Tutorial
Web Scraping with Node.js - Cheerio, Playwright, Crawlee
Learn web scraping with Node.js using Cheerio for HTML parsing, Playwright for browser automation, and Crawlee for full scraping pipelines.
Node.js is a strong choice for web scraping thanks to its async nature and the ecosystem of scraping libraries. Here are the three main approaches.

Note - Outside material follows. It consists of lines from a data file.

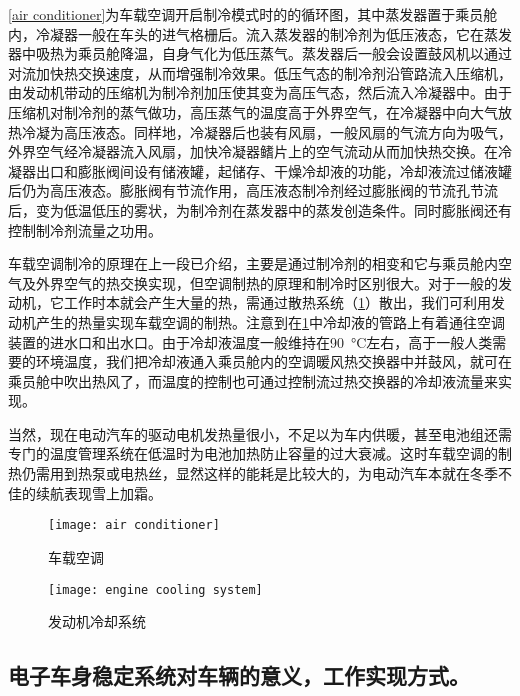 \documentclass[UTF8]{ctexart}
\numberwithin{figure}{section}
\numberwithin{table}{section}
\begin{document}
\cref{air conditioner}为车载空调开启制冷模式时的的循环图，其中蒸发器置于乘员舱内，冷凝器一般在车头的进气格栅后。流入蒸发器的制冷剂为低压液态，它在蒸发器中吸热为乘员舱降温，自身气化为低压蒸气。蒸发器后一般会设置鼓风机以通过对流加快热交换速度，从而增强制冷效果。低压气态的制冷剂沿管路流入压缩机，由发动机带动的压缩机为制冷剂加压使其变为高压气态，然后流入冷凝器中。由于压缩机对制冷剂的蒸气做功，高压蒸气的温度高于外界空气，在冷凝器中向大气放热冷凝为高压液态。同样地，冷凝器后也装有风扇，一般风扇的气流方向为吸气，外界空气经冷凝器流入风扇，加快冷凝器鳍片上的空气流动从而加快热交换。在冷凝器出口和膨胀阀间设有储液罐，起储存、干燥冷却液的功能，冷却液流过储液罐后仍为高压液态。膨胀阀有节流作用，高压液态制冷剂经过膨胀阀的节流孔节流后，变为低温低压的雾状，为制冷剂在蒸发器中的蒸发创造条件。同时膨胀阀还有控制制冷剂流量之功用。

车载空调制冷的原理在上一段已介绍，主要是通过制冷剂的相变和它与乘员舱内空气及外界空气的热交换实现，但空调制热的原理和制冷时区别很大。对于一般的发动机，它工作时本就会产生大量的热，需通过散热系统（\cref{engine cooling system}）散出，我们可利用发动机产生的热量实现车载空调的制热。注意到在\cref{engine cooling system}中冷却液的管路上有着通往空调装置的进水口和出水口。由于冷却液温度一般维持在\SI{90}{\celsius}左右，高于一般人类需要的环境温度，我们把冷却液通入乘员舱内的空调暖风热交换器中并鼓风，就可在乘员舱中吹出热风了，而温度的控制也可通过控制流过热交换器的冷却液流量来实现。

当然，现在电动汽车的驱动电机发热量很小，不足以为车内供暖，甚至电池组还需专门的温度管理系统在低温时为电池加热防止容量的过大衰减。这时车载空调的制热仍需用到热泵或电热丝，显然这样的能耗是比较大的，为电动汽车本就在冬季不佳的续航表现雪上加霜。

\begin{figure}[htbp]
	\centering
	\begin{minipage}[b]{0.8\textwidth}
		\centering
		\texttt{[image: air conditioner]}
		\caption{车载空调}
		\label{air conditioner}
	\end{minipage}
	\begin{minipage}[b]{\textwidth}
		\centering
		\texttt{[image: engine cooling system]}
		\caption{发动机冷却系统}
		\label{engine cooling system}
	\end{minipage}
\end{figure}

\subsection{电子车身稳定系统对车辆的意义，工作实现方式。}
\end{document}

1. Cheerio - Fast HTML Parsing
Cheerio provides a jQuery-like API for parsing HTML. It is fast and lightweight but does not execute JavaScript.
npm install cheerio axios
import axios from 'axios';
import * as cheerio from 'cheerio';
async function scrapeProducts(url) {
const { data } = await axios.get(url);
const $ = cheerio.load(data);
const products = [];
$('.product-card').each((i, el) => {
products.push({
name: $(el).find('.product-name').text().trim(),
price: $(el).find('.product-price').text().trim(),
url: $(el).find('a').attr('href'),
image: $(el).find('img').attr('src')
});
});
return products;
}
const products = await scrapeProducts('https://example.com/products');
console.log(`Found ${products.length} products`);
Using Cheerio with ScraperAPI
import axios from 'axios';
import * as cheerio from 'cheerio';
const API_KEY = 'YOUR_SCRAPERAPI_KEY';
async function scrapeWithAPI(targetUrl) {
const { data } = await axios.get('http://api.scraperapi.com', {
params: {
api_key: API_KEY,
url: targetUrl,
render: true
}
});
const $ = cheerio.load(data);
return $('body').text();
}
2. Playwright - Browser Automation
For JavaScript-rendered sites, Playwright provides full browser control.
npm install playwright
import { chromium } from 'playwright';
async function scrapeSPA(url) {
const browser = await chromium.launch();
const page = await browser.newPage();
await page.goto(url);
await page.waitForSelector('.product-card');
const products = await page.evaluate(() => {
return Array.from(document.querySelectorAll('.product-card')).map(card => ({
name: card.querySelector('.name')?.textContent?.trim(),
price: card.querySelector('.price')?.textContent?.trim()
}));
});
await browser.close();
return products;
}
Intercepting API Calls with Playwright
import { chromium } from 'playwright';
async function interceptAPIs(url) {
const browser = await chromium.launch();
const page = await browser.newPage();
const apiResponses = [];
page.on('response', async (response) => {
if (response.url().includes('/api/') && response.status() === 200) {
try {
const json = await response.json();
apiResponses.push({ url: response.url(), data: json });
} catch {}
}
});
await page.goto(url);
await page.waitForLoadState('networkidle');
await browser.close();
return apiResponses;
}
3. Crawlee - Full Scraping Framework
Crawlee (by Apify) is a complete scraping framework with request queuing, storage, and error handling.
npm install crawlee
import { CheerioCrawler, Dataset } from 'crawlee';
const crawler = new CheerioCrawler({
maxRequestsPerCrawl: 100,
maxConcurrency: 5,
async requestHandler({ request, $, enqueueLinks }) {
const title = $('h1').text().trim();
const products = [];
$('.product-card').each((i, el) => {
products.push({
name: $(el).find('.name').text().trim(),
price: $(el).find('.price').text().trim()
});
});
await Dataset.pushData({
url: request.url,
title,
products,
scrapedAt: new Date().toISOString()
});
// Automatically follow pagination links
await enqueueLinks({
selector: 'a.next-page',
label: 'LISTING'
});
}
});
await crawler.run(['https://example.com/products']);
console.log('Crawl complete');
Which Tool to Choose
| Tool | Best For | JS Rendering | Speed |
|---|---|---|---|
| Cheerio | Static HTML, simple scraping | No | Very fast |
| Playwright | SPAs, JS-heavy sites, complex interactions | Yes | Slow |
| Crawlee | Large-scale crawling with queue management | Both | Fast |
For protected sites, combine any of these with ScraperAPI for proxy rotation and anti-bot bypass. Node.js excels at I/O-bound scraping thanks to its event-driven architecture, making it ideal for high-concurrency HTTP scraping.